Resolvent approach to diffusions with discontinuous scale

TL;DR

This paper extends the resolvent approach to diffusions with discontinuous scale functions, showing that the associated reproducing kernel can generate a Markov process similar to classical quasidiffusions.

Contribution

It generalizes the resolvent method to handle diffusions with non-decreasing, possibly discontinuous scale functions, linking solutions of the {lpha}-harmonic equation to Markov processes.

Findings

Reproducing kernel generated by two positive monotone solutions.

Induces a Markov process consistent with previous semigroup and Dirichlet form approaches.
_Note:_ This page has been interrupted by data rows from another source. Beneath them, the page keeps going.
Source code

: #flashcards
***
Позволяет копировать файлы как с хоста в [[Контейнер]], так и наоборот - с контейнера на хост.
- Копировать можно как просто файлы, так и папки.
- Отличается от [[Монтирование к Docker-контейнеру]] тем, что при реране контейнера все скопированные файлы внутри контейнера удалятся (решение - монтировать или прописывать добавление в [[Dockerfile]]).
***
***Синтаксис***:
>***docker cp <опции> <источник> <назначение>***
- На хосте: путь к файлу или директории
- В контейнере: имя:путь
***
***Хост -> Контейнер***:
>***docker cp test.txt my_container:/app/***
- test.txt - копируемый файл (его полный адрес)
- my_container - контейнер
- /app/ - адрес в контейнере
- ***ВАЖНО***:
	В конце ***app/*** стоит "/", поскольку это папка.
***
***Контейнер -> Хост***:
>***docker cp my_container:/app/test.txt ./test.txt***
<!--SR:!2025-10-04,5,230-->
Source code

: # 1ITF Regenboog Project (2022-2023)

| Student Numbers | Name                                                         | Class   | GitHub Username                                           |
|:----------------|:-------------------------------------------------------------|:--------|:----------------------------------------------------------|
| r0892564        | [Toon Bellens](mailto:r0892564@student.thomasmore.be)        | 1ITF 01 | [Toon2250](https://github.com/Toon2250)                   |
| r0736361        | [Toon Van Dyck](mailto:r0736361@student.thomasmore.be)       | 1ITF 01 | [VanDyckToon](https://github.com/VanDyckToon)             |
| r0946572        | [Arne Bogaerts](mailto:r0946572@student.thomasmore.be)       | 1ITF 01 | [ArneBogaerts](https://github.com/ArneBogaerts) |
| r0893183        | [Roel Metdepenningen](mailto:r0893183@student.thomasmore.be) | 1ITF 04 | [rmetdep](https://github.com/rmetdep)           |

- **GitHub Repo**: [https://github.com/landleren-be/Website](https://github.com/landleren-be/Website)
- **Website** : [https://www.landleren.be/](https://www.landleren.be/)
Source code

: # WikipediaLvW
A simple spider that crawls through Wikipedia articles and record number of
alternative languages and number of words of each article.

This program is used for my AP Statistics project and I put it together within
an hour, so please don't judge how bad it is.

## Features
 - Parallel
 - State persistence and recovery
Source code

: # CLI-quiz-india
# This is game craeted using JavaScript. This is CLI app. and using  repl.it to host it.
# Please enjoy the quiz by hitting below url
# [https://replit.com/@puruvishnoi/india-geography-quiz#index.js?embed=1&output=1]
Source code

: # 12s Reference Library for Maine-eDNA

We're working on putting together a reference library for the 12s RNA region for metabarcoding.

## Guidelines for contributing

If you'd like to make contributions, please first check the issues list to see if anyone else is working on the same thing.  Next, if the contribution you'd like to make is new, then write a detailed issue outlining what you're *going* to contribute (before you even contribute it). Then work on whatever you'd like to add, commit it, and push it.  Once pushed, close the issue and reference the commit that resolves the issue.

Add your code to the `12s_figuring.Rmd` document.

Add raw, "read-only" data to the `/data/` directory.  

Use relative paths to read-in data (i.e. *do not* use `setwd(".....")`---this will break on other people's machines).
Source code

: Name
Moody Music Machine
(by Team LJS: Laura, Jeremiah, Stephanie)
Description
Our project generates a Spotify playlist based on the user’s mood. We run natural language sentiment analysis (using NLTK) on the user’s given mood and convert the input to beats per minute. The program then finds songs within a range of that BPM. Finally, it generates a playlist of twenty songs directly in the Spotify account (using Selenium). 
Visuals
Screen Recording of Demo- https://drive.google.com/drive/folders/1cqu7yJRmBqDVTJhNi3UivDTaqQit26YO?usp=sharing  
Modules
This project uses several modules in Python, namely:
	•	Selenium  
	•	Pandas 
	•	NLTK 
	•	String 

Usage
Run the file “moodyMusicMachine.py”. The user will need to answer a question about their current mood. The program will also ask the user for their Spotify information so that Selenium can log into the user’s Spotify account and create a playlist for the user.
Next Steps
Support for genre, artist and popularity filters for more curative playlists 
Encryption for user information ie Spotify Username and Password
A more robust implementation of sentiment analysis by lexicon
Extends diffusion theory to discontinuous scale functions.

Abstract

Quasidiffusion is an extension of regular diffusion which can be described as a Feller process on $\mathbb{R}$ with infinitesimal operator $L=\frac{1}{2}D_mD_s$. Here, $s(x) = x$ and $m$ refers to the (not necessarily fully supported) speed measure. In this paper, we will examine an analogous operator where the scale function s is general and only assumed to be non-decreasing. We find that, like regular diffusion or quasidiffusion, the reproducing kernel can still be generated by two specific positive monotone solutions of the {\alpha}-harmonic equation $Lf = \alpha f$ for each $\alpha>0$. Our main result shows that this reproducing kernel is able to induce a Markov process, which is identical to that obtained in [25] using a semigroup approach or in [17] through Dirichlet forms. Further investigations into the properties of this process will be presented.